Dataset entries:
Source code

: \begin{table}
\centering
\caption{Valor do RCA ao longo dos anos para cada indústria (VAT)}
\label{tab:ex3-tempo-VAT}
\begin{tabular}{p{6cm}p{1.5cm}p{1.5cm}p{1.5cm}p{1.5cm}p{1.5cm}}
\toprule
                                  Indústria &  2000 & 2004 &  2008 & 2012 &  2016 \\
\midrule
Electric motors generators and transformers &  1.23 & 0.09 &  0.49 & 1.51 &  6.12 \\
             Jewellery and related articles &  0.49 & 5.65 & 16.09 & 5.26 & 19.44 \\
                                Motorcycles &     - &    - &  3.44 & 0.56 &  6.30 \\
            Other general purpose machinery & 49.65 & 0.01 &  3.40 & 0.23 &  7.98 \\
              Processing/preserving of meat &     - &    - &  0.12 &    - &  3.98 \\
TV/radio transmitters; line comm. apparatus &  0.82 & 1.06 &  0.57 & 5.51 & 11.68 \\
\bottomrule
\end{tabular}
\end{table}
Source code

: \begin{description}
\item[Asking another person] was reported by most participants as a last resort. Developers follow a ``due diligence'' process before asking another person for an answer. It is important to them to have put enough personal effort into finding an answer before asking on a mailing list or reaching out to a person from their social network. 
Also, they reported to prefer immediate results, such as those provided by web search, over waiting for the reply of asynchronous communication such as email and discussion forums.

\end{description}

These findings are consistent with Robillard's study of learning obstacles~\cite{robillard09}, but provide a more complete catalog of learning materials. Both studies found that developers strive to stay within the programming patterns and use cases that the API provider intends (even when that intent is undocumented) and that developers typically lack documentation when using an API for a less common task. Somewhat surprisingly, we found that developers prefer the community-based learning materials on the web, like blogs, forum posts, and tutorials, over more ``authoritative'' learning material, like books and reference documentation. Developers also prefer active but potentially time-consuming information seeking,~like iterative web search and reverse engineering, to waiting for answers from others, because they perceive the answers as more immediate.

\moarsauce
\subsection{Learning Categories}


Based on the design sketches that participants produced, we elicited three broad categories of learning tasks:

**TASK OBJECTIVE**
Copy out every line from the records that has the word "prefer".

**ANSWER BOX**
Also, they reported to prefer immediate results, such as those provided by web search, over waiting for the reply of asynchronous communication such as email and discussion forums.
These findings are consistent with Robillard's study of learning obstacles~\cite{robillard09}, but provide a more complete catalog of learning materials. Both studies found that developers strive to stay within the programming patterns and use cases that the API provider intends (even when that intent is undocumented) and that developers typically lack documentation when using an API for a less common task. Somewhat surprisingly, we found that developers prefer the community-based learning materials on the web, like blogs, forum posts, and tutorials, over more ``authoritative'' learning material, like books and reference documentation. Developers also prefer active but potentially time-consuming information seeking,~like iterative web search and reverse engineering, to waiting for answers from others, because they perceive the answers as more immediate.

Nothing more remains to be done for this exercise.